→ **Task item**
Return the records exactly, with nothing added.

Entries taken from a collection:
****************

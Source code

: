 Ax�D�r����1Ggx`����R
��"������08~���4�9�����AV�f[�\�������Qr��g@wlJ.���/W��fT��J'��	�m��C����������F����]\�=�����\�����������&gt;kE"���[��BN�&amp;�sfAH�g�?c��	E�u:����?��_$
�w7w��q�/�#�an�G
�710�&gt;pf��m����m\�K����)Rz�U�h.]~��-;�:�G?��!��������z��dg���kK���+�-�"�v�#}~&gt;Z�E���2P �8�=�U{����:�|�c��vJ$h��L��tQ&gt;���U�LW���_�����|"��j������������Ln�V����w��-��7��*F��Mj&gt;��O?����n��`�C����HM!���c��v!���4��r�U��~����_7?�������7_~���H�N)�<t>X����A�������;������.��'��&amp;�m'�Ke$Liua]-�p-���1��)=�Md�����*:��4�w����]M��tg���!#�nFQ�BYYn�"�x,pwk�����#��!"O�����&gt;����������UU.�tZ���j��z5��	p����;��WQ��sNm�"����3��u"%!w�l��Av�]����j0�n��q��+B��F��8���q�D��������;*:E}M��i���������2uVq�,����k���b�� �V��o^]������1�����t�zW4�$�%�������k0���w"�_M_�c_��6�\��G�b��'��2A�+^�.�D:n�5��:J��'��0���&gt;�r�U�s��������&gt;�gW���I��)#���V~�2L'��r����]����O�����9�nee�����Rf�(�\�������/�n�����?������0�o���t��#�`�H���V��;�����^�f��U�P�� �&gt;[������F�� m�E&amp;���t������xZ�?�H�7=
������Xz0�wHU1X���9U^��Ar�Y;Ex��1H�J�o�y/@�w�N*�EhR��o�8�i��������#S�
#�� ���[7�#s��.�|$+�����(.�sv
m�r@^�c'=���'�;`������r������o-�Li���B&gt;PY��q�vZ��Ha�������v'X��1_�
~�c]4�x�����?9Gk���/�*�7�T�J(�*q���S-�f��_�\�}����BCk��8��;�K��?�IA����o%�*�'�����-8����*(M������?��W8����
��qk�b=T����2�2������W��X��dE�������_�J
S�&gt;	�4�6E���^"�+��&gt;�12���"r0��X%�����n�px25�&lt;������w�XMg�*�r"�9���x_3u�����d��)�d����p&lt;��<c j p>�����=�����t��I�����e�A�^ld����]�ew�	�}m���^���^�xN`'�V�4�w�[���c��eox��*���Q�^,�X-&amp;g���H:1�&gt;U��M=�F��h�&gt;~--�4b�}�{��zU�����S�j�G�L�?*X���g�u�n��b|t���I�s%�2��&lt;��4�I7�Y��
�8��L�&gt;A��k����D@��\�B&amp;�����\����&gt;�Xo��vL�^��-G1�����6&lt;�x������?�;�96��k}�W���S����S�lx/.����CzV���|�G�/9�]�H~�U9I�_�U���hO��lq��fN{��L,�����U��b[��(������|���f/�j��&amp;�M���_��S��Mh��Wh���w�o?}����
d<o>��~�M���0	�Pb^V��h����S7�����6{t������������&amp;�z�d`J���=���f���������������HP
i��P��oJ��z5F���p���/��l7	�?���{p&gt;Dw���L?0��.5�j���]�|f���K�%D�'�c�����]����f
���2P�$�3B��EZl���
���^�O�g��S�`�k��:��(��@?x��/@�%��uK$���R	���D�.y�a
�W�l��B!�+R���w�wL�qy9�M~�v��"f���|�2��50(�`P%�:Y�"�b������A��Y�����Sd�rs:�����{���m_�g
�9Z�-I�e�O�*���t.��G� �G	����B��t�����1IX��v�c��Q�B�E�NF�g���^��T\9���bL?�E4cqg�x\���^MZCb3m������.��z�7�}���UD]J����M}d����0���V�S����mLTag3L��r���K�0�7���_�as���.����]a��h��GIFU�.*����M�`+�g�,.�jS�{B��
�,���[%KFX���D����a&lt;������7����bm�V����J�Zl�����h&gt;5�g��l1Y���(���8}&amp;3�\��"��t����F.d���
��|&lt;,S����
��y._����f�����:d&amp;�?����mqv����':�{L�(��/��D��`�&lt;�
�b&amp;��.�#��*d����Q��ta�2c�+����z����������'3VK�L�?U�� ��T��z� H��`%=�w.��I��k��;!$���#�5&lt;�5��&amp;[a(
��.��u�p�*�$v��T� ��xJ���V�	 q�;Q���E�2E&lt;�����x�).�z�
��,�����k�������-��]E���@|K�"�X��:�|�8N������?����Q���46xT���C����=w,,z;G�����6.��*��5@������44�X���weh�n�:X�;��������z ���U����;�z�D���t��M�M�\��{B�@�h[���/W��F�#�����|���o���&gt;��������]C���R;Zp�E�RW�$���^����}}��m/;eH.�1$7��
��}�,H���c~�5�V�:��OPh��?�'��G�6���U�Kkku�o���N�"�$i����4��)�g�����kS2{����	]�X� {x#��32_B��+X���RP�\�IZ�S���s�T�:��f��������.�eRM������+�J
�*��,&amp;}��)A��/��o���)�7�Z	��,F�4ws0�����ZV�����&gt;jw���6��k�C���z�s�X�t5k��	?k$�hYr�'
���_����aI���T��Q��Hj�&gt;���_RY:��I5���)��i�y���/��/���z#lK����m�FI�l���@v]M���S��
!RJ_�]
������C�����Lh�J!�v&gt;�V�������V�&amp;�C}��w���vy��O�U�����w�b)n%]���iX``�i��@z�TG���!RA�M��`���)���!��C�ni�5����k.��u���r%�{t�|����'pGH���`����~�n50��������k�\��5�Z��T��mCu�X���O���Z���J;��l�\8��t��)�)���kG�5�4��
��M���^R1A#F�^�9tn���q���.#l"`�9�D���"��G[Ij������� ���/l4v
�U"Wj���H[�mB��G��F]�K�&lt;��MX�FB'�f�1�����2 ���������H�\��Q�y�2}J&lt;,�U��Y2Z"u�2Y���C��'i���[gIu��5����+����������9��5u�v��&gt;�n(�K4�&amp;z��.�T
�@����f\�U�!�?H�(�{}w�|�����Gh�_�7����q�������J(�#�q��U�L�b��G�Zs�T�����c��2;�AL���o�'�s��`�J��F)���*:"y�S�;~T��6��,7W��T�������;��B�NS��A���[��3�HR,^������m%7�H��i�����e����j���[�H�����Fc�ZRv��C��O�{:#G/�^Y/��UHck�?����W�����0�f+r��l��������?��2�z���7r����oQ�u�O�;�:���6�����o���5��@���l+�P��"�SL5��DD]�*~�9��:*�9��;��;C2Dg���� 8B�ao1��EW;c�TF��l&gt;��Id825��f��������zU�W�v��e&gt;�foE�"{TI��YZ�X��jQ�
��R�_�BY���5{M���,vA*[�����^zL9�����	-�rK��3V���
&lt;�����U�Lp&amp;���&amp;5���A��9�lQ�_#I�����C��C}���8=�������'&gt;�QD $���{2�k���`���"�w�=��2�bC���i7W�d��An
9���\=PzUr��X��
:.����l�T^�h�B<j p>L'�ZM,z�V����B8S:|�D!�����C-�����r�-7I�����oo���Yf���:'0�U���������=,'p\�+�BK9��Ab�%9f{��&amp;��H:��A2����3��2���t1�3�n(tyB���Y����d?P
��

****************

→ **Answer box**
Source code

: Ax�D�r����1Ggx`����R
��"������08~���4�9�����AV�f[�\�������Qr��g@wlJ.���/W��fT��J'��	�m��C����������F����]\�=�����\�����������&gt;kE"���[��BN�&amp;�sfAH�g�?c��	E�u:����?��_$
�w7w��q�/�#�an�G
�710�&gt;pf��m����m\�K����)Rz�U�h.]~��-;�:�G?��!��������z��dg���kK���+�-�"�v�#}~&gt;Z�E���2P �8�=�U{����:�|�c��vJ$h��L��tQ&gt;���U�LW���_�����|"��j������������Ln�V����w��-��7��*F��Mj&gt;��O?����n��`�C����HM!���c��v!���4��r�U��~����_7?�������7_~���H�N)�<t>X����A�������;������.��'��&amp;�m'�Ke$Liua]-�p-���1��)=�Md�����*:��4�w����]M��tg���!#�nFQ�BYYn�"�x,pwk�����#��!"O�����&gt;����������UU.�tZ���j��z5��	p����;��WQ��sNm�"����3��u"%!w�l��Av�]����j0�n��q��+B��F��8���q�D��������;*:E}M��i���������2uVq�,����k���b�� �V��o^]������1�����t�zW4�$�%�������k0���w"�_M_�c_��6�\��G�b��'��2A�+^�.�D:n�5��:J��'��0���&gt;�r�U�s��������&gt;�gW���I��)#���V~�2L'��r����]����O�����9�nee�����Rf�(�\�������/�n�����?������0�o���t��#�`�H���V��;�����^�f��U�P�� �&gt;[������F�� m�E&amp;���t������xZ�?�H�7=
������Xz0�wHU1X���9U^��Ar�Y;Ex��1H�J�o�y/@�w�N*�EhR��o�8�i��������#S�
#�� ���[7�#s��.�|$+�����(.�sv
m�r@^�c'=���'�;`������r������o-�Li���B&gt;PY��q�vZ��Ha�������v'X��1_�
~�c]4�x�����?9Gk���/�*�7�T�J(�*q���S-�f��_�\�}����BCk��8��;�K��?�IA����o%�*�'�����-8����*(M������?��W8����
��qk�b=T����2�2������W��X��dE�������_�J
S�&gt;	�4�6E���^"�+��&gt;�12���"r0��X%�����n�px25�&lt;������w�XMg�*�r"�9���x_3u�����d��)�d����p&lt;��<c j p>�����=�����t��I�����e�A�^ld����]�ew�	�}m���^���^�xN`'�V�4�w�[���c��eox��*���Q�^,�X-&amp;g���H:1�&gt;U��M=�F��h�&gt;~--�4b�}�{��zU�����S�j�G�L�?*X���g�u�n��b|t���I�s%�2��&lt;��4�I7�Y��
�8��L�&gt;A��k����D@��\�B&amp;�����\����&gt;�Xo��vL�^��-G1�����6&lt;�x������?�;�96��k}�W���S����S�lx/.����CzV���|�G�/9�]�H~�U9I�_�U���hO��lq��fN{��L,�����U��b[��(������|���f/�j��&amp;�M���_��S��Mh��Wh���w�o?}����
d<o>��~�M���0	�Pb^V��h����S7�����6{t������������&amp;�z�d`J���=���f���������������HP
i��P��oJ��z5F���p���/��l7	�?���{p&gt;Dw���L?0��.5�j���]�|f���K�%D�'�c�����]����f
���2P�$�3B��EZl���
���^�O�g��S�`�k��:��(��@?x��/@�%��uK$���R	���D�.y�a
�W�l��B!�+R���w�wL�qy9�M~�v��"f���|�2��50(�`P%�:Y�"�b������A��Y�����Sd�rs:�����{���m_�g
�9Z�-I�e�O�*���t.��G� �G	����B��t�����1IX��v�c��Q�B�E�NF�g���^��T\9���bL?�E4cqg�x\���^MZCb3m������.��z�7�}���UD]J����M}d����0���V�S����mLTag3L��r���K�0�7���_�as���.����]a��h��GIFU�.*����M�`+�g�,.�jS�{B��
�,���[%KFX���D����a&lt;������7����bm�V����J�Zl�����h&gt;5�g��l1Y���(���8}&amp;3�\��"��t����F.d���
��|&lt;,S����
��y._����f�����:d&amp;�?����mqv����':�{L�(��/��D��`�&lt;�
�b&amp;��.�#��*d����Q��ta�2c�+����z����������'3VK�L�?U�� ��T��z� H��`%=�w.��I��k��;!$���#�5&lt;�5��&amp;[a(
��.��u�p�*�$v��T� ��xJ���V�	 q�;Q���E�2E&lt;�����x�).�z�
��,�����k�������-��]E���@|K�"�X��:�|�8N������?����Q���46xT���C����=w,,z;G�����6.��*��5@������44�X���weh�n�:X�;��������z ���U����;�z�D���t��M�M�\��{B�@�h[���/W��F�#�����|���o���&gt;��������]C���R;Zp�E�RW�$���^����}}��m/;eH.�1$7��
��}�,H���c~�5�V�:��OPh��?�'��G�6���U�Kkku�o���N�"�$i����4��)�g�����kS2{����	]�X� {x#��32_B��+X���RP�\�IZ�S���s�T�:��f��������.�eRM������+�J
�*��,&amp;}��)A��/��o���)�7�Z	��,F�4ws0�����ZV�����&gt;jw���6��k�C���z�s�X�t5k��	?k$�hYr�'
���_����aI���T��Q��Hj�&gt;���_RY:��I5���)��i�y���/��/���z#lK����m�FI�l���@v]M���S��
!RJ_�]
������C�����Lh�J!�v&gt;�V�������V�&amp;�C}��w���vy��O�U�����w�b)n%]���iX``�i��@z�TG���!RA�M��`���)���!��C�ni�5����k.��u���r%�{t�|����'pGH���`����~�n50��������k�\��5�Z��T��mCu�X���O���Z���J;��l�\8��t��)�)���kG�5�4��
��M���^R1A#F�^�9tn���q���.#l"`�9�D���"��G[Ij������� ���/l4v
�U"Wj���H[�mB��G��F]�K�&lt;��MX�FB'�f�1�����2 ���������H�\��Q�y�2}J&lt;,�U��Y2Z"u�2Y���C��'i���[gIu��5����+����������9��5u�v��&gt;�n(�K4�&amp;z��.�T
�@����f\�U�!�?H�(�{}w�|�����Gh�_�7����q�������J(�#�q��U�L�b��G�Zs�T�����c��2;�AL���o�'�s��`�J��F)���*:"y�S�;~T��6��,7W��T�������;��B�NS��A���[��3�HR,^������m%7�H��i�����e����j���[�H�����Fc�ZRv��C��O�{:#G/�^Y/��UHck�?����W�����0�f+r��l��������?��2�z���7r����oQ�u�O�;�:���6�����o���5��@���l+�P��"�SL5��DD]�*~�9��:*�9��;��;C2Dg���� 8B�ao1��EW;c�TF��l&gt;��Id825��f��������zU�W�v��e&gt;�foE�"{TI��YZ�X��jQ�
��R�_�BY���5{M���,vA*[�����^zL9�����	-�rK��3V���
&lt;�����U�Lp&amp;���&amp;5���A��9�lQ�_#I�����C��C}���8=�������'&gt;�QD $���{2�k���`���"�w�=��2�bC���i7W�d��An
9���\=PzUr��X��
:.����l�T^�h�B<j p>L'�ZM,z�V����B8S:|�D!�����C-�����r�-7I�����oo���Yf���:'0�U���������=,'p\�+�BK9��Ab�%9f{��&amp;��H:��A2����3��2���t1�3�n(tyB���Y����d?P
��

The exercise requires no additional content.